The output file then contains the following character: "?"

All of this is very confusing to me and I'll appreciate if you guys can shed some light on this.

**0xC0000005** · July 13th, 2008, 08:00 AM

I don't know of any standard file classes that work well with UNICODE. wofstream uses wchar_t as its element type but actually converts to char before writing. If there is a way to change this behavior I don't know what it is.

When working with UNICODE files I always create a special class derived from the class I want to use - in your case this would be wofstream - and use unformatted binary write functions.
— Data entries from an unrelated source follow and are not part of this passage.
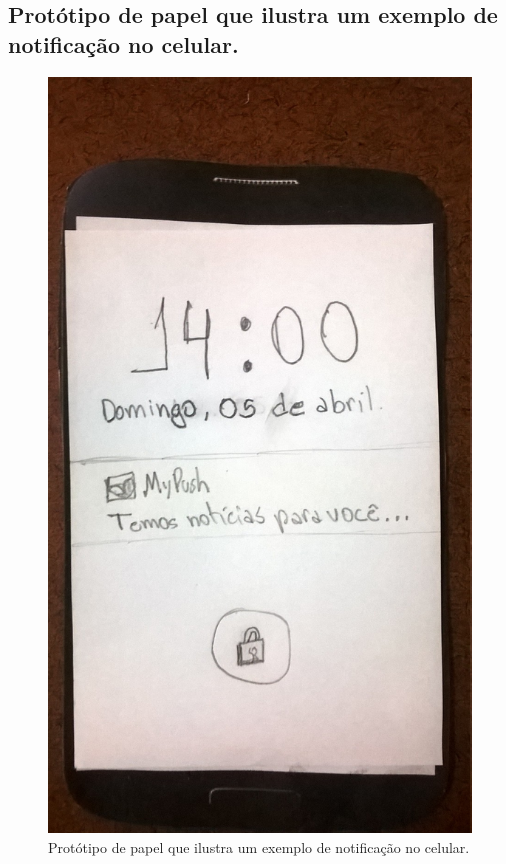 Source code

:\begin{anexosenv}
    \pagebreak
    \section*{Protótipo de papel que ilustra um exemplo de notificação no celular.}
    
      \begin{figure}[!htbp]
	\centering
	\includegraphics[scale=0.32]{editaveis/figuras/prototipo_papel_v1/tela_bloqueio_notificacao}
	\caption{Protótipo de papel que ilustra um exemplo de notificação no celular.}
	\label{tela_bloqueio_notificacao_v1}
      \end{figure}
    

\end{anexosenv}
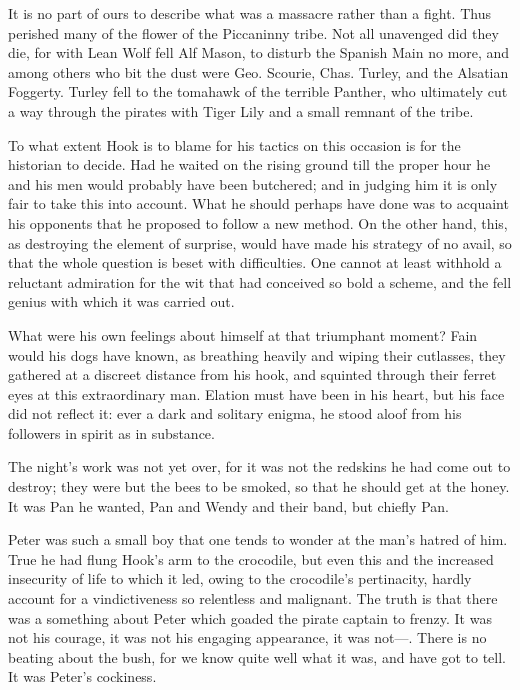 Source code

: It is no part of ours to describe what was a massacre rather than a
fight. Thus perished many of the flower of the Piccaninny tribe. Not
all unavenged did they die, for with Lean Wolf fell Alf Mason, to
disturb the Spanish Main no more, and among others who bit the dust
were Geo. Scourie, Chas. Turley, and the Alsatian Foggerty. Turley fell
to the tomahawk of the terrible Panther, who ultimately cut a way
through the pirates with Tiger Lily and a small remnant of the tribe.

To what extent Hook is to blame for his tactics on this occasion is for
the historian to decide. Had he waited on the rising ground till the
proper hour he and his men would probably have been butchered; and in
judging him it is only fair to take this into account. What he should
perhaps have done was to acquaint his opponents that he proposed to
follow a new method. On the other hand, this, as destroying the element
of surprise, would have made his strategy of no avail, so that the
whole question is beset with difficulties. One cannot at least withhold
a reluctant admiration for the wit that had conceived so bold a scheme,
and the fell genius with which it was carried out.

What were his own feelings about himself at that triumphant moment?
Fain would his dogs have known, as breathing heavily and wiping their
cutlasses, they gathered at a discreet distance from his hook, and
squinted through their ferret eyes at this extraordinary man. Elation
must have been in his heart, but his face did not reflect it: ever a
dark and solitary enigma, he stood aloof from his followers in spirit
as in substance.

The night's work was not yet over, for it was not the redskins he had
come out to destroy; they were but the bees to be smoked, so that he
should get at the honey. It was Pan he wanted, Pan and Wendy and their
band, but chiefly Pan.

Peter was such a small boy that one tends to wonder at the man's hatred
of him. True he had flung Hook's arm to the crocodile, but even this
and the increased insecurity of life to which it led, owing to the
crocodile's pertinacity, hardly account for a vindictiveness so
relentless and malignant. The truth is that there was a something about
Peter which goaded the pirate captain to frenzy. It was not his
courage, it was not his engaging appearance, it was not—. There is no
beating about the bush, for we know quite well what it was, and have
got to tell. It was Peter's cockiness.


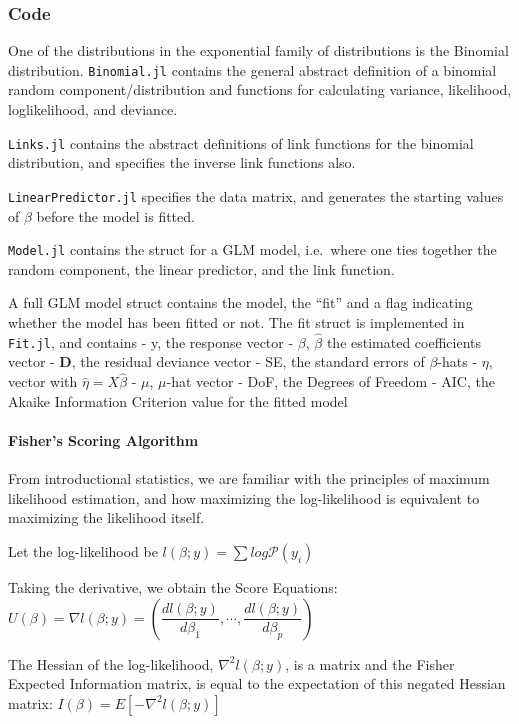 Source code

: \documentclass[]{article}
\let\oldparagraph\paragraph
\renewcommand{\paragraph}[1]{\oldparagraph{#1}\mbox{}}
\begin{document}
\subsubsection{Code}\label{code-1}

One of the distributions in the exponential family of distributions is
the Binomial distribution. \texttt{Binomial.jl} contains the general
abstract definition of a binomial random component/distribution and
functions for calculating variance, likelihood, loglikelihood, and
deviance.

\texttt{Links.jl} contains the abstract definitions of link functions
for the binomial distribution, and specifies the inverse link functions
also.

\texttt{LinearPredictor.jl} specifies the data matrix, and generates the
starting values of \(\beta\) before the model is fitted.

\texttt{Model.jl} contains the struct for a GLM model, i.e.~where one
ties together the random component, the linear predictor, and the link
function.

A full GLM model struct contains the model, the ``fit'' and a flag
indicating whether the model has been fitted or not. The fit struct is
implemented in \texttt{Fit.jl}, and contains - y, the response vector -
\(\beta\), \(\hat{\beta}\) the estimated coefficients vector -
\(\mathbf{D}\), the residual deviance vector - SE, the standard errors
of \(\beta\)-hats - \(\eta\), vector with \(\hat{\eta}= X\hat{\beta}\) -
\(\mu\), \(\mu\)-hat vector - DoF, the Degrees of Freedom - AIC, the
Akaike Information Criterion value for the fitted model

\paragraph{Fisher's Scoring Algorithm}\label{fishers-scoring-algorithm}

From introductional statistics, we are familiar with the principles of
maximum likelihood estimation, and how maximizing the log-likelihood is
equivalent to maximizing the likelihood itself.

Let the log-likelihood be \(l(\beta; y) = \sum log \mathcal{P}(y_i)\)

Taking the derivative, we obtain the Score Equations:
\(U(\beta) = \nabla l(\beta; y) = ( \dfrac{dl(\beta; y)}{d\beta_1}, \cdots, \dfrac{dl(\beta; y)}{d\beta_p})\)

The Hessian of the log-likelihood, \(\nabla^2 l(\beta; y)\), is a matrix
and the Fisher Expected Information matrix, is equal to the expectation
of this negated Hessian matrix: \(I(\beta) = E[- \nabla^2 l(\beta; y)]\)
\end{document}
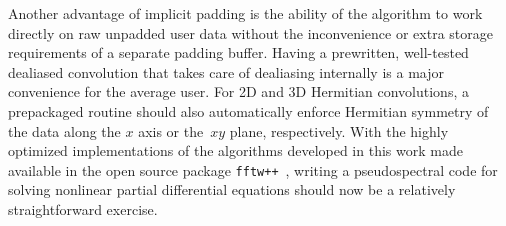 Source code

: \documentclass[final]{siamltex}
\begin{document}
Another advantage of implicit padding is the ability of the algorithm to
work directly on raw unpadded user data without the inconvenience or extra
storage requirements of a separate padding buffer. 
Having a prewritten, well-tested dealiased convolution that
takes care of dealiasing internally is a major convenience for the average user.
For 2D and 3D Hermitian convolutions, a prepackaged routine should also
automatically enforce Hermitian symmetry of the data along the $x$ axis or
the~$xy$ plane, respectively. With the highly optimized implementations of
the algorithms developed in this work made available in the open source
package {\tt fftw++}~\cite{fftwpp}, writing a pseudospectral code for
solving nonlinear partial differential equations should now be a relatively
straightforward exercise.



\end{document}
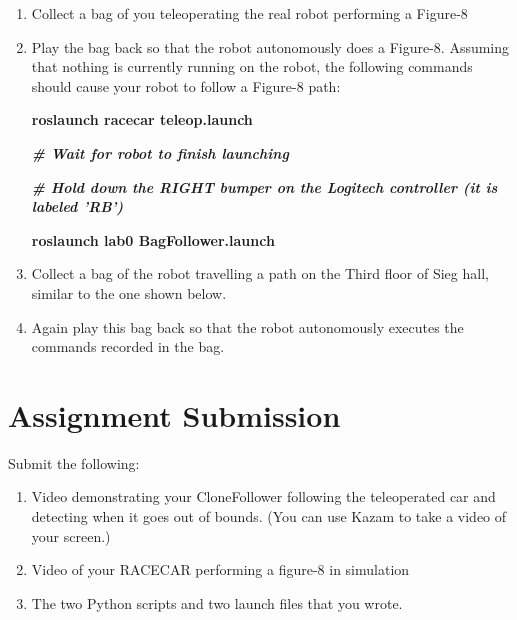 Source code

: \documentclass[final]{article}
\begin{document}
\begin{enumerate}

\item Collect a bag of you teleoperating the real robot performing a Figure-8
\item Play the bag back so that the robot autonomously does a Figure-8. Assuming that nothing is currently running on the robot, the following commands should cause your robot to follow a Figure-8 path:\\
    \centerline{\textbf{roslaunch racecar teleop.launch}}
    \centerline{\textbf{\textit{\# Wait for robot to finish launching}}}
    \centerline{\textbf{\textit{\# Hold down the RIGHT bumper on the Logitech controller (it is labeled 'RB')}}}
    \centerline{\textbf{roslaunch lab0 BagFollower.launch}}
\item Collect a bag of the robot travelling a path on the Third floor of Sieg hall, similar to the one shown below.
\item Again play this bag back so that the robot autonomously executes the commands recorded in the bag.

\end{enumerate}


\section{Assignment Submission}

Submit the following:

\begin{enumerate}

\item Video demonstrating your CloneFollower following the teleoperated car and detecting when it goes out of bounds. (You can use Kazam to take a video of your screen.)

\item Video of your RACECAR performing a figure-8 in simulation

\item The two Python scripts and two launch files that you wrote.
\end{enumerate}
\end{document}
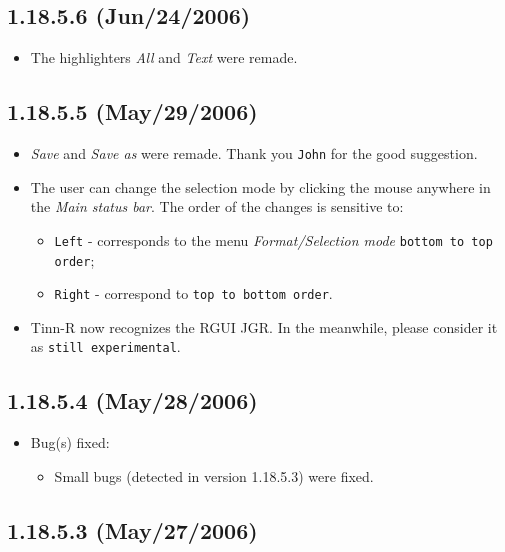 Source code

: \subsection{1.18.5.6 (Jun/24/2006)}

\begin{itemize}
  \item The highlighters \textit{All} and \textit{Text} were remade.
\end{itemize}


\subsection{1.18.5.5 (May/29/2006)}

\begin{itemize}
  \item \textit{Save} and \textit{Save as} were remade. Thank you
    \texttt{John} for the good suggestion.
  \item The user can change the selection mode by clicking the mouse
    anywhere in the \textit{Main status bar}. The order of the changes
    is sensitive to:
    \begin{itemize}
      \item \texttt{Left} - corresponds to the menu
        \textit{Format/Selection mode} \texttt{bottom to top order};
      \item \texttt{Right} - correspond to \texttt{top to bottom order}.
    \end{itemize}
  \item Tinn-R now recognizes the RGUI JGR. In the meanwhile, please consider
    it as \texttt{still experimental}.
\end{itemize}


\subsection{1.18.5.4 (May/28/2006)}

\begin{itemize}
  \item Bug(s) fixed:
    \begin{itemize}
      \item Small bugs (detected in version 1.18.5.3) were fixed.
    \end{itemize}
\end{itemize}


\subsection{1.18.5.3 (May/27/2006)}

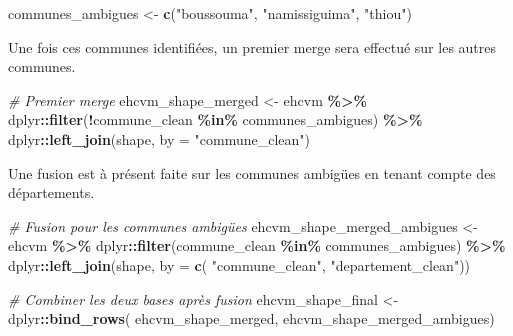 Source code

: \documentclass[
]{article}
\newenvironment{Shaded}{\begin{snugshade}}{\end{snugshade}}
\newcommand{\AttributeTok}[1]{\textcolor[rgb]{0.13,0.29,0.53}{#1}}
\newcommand{\CommentTok}[1]{\textcolor[rgb]{0.56,0.35,0.01}{\textit{#1}}}
\newcommand{\FunctionTok}[1]{\textcolor[rgb]{0.13,0.29,0.53}{\textbf{#1}}}
\newcommand{\NormalTok}[1]{#1}
\newcommand{\OtherTok}[1]{\textcolor[rgb]{0.56,0.35,0.01}{#1}}
\newcommand{\SpecialCharTok}[1]{\textcolor[rgb]{0.81,0.36,0.00}{\textbf{#1}}}
\newcommand{\StringTok}[1]{\textcolor[rgb]{0.31,0.60,0.02}{#1}}
\begin{document}
\begin{Shaded}
\begin{Highlighting}[]
\NormalTok{communes\_ambigues }\OtherTok{\textless{}{-}} \FunctionTok{c}\NormalTok{(}\StringTok{"boussouma"}\NormalTok{, }\StringTok{"namissiguima"}\NormalTok{, }\StringTok{"thiou"}\NormalTok{)}
\end{Highlighting}
\end{Shaded}

Une fois ces communes identifiées, un premier merge sera effectué sur
les autres communes.

\begin{Shaded}
\begin{Highlighting}[]
\CommentTok{\# Premier merge}
\NormalTok{ehcvm\_shape\_merged }\OtherTok{\textless{}{-}}\NormalTok{ ehcvm }\SpecialCharTok{\%\textgreater{}\%}
\NormalTok{  dplyr}\SpecialCharTok{::}\FunctionTok{filter}\NormalTok{(}\SpecialCharTok{!}\NormalTok{commune\_clean }\SpecialCharTok{\%in\%}\NormalTok{ communes\_ambigues) }\SpecialCharTok{\%\textgreater{}\%}
\NormalTok{  dplyr}\SpecialCharTok{::}\FunctionTok{left\_join}\NormalTok{(shape, }\AttributeTok{by =} \StringTok{"commune\_clean"}\NormalTok{)}
\end{Highlighting}
\end{Shaded}

Une fusion est à présent faite sur les communes ambigües en tenant
compte des départements.

\begin{Shaded}
\begin{Highlighting}[]
\CommentTok{\# Fusion pour les communes ambigües}
\NormalTok{ehcvm\_shape\_merged\_ambigues }\OtherTok{\textless{}{-}}\NormalTok{ ehcvm }\SpecialCharTok{\%\textgreater{}\%}
\NormalTok{  dplyr}\SpecialCharTok{::}\FunctionTok{filter}\NormalTok{(commune\_clean }\SpecialCharTok{\%in\%}\NormalTok{ communes\_ambigues) }\SpecialCharTok{\%\textgreater{}\%}
\NormalTok{  dplyr}\SpecialCharTok{::}\FunctionTok{left\_join}\NormalTok{(shape, }\AttributeTok{by =} \FunctionTok{c}\NormalTok{(}
    \StringTok{"commune\_clean"}\NormalTok{, }\StringTok{"departement\_clean"}\NormalTok{))}

\CommentTok{\# Combiner les deux bases après fusion}
\NormalTok{ehcvm\_shape\_final }\OtherTok{\textless{}{-}}\NormalTok{ dplyr}\SpecialCharTok{::}\FunctionTok{bind\_rows}\NormalTok{(}
\NormalTok{  ehcvm\_shape\_merged, ehcvm\_shape\_merged\_ambigues)}
\end{Highlighting}
\end{Shaded}
\end{document}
However, the unformatted write() function of wofstream still requires a wchar_t array so I would prefer to use ofstream instead when working with binary.

You are also forgetting the UNICODE byte order marker (BOM) that must be included at the beginning of a UNICODE text file.

Code:

class WOFSTREAM : public std::ofstream
{
	public:

		void WriteBOM()
		{
			const static wchar_t BOM = 0xfeff;
			write((const char *)&BOM, sizeof(BOM));
		}

		WOFSTREAM& operator <<(const wchar_t* text)
		{
			const char *pData = (const char *)text;
			const unsigned int length = wcslen(text) * sizeof(text[0]);
			write(pData, length);
                        return *this;
		} 
		
};

int WINAPI wWinMain(HINSTANCE hInstance, HINSTANCE, wchar_t* cmdParam, int cmdShow)
{
    WOFSTREAM file;
    file.open("data.txt", std::ios::out);
    file.WriteBOM();
    file << L"data";
    file.close();
    return 0;
}

**active2volcano** · July 13th, 2008, 08:11 AM

Code:

wcout  << "\u221a" <<endl;

This code can show the "√" in the console prompt!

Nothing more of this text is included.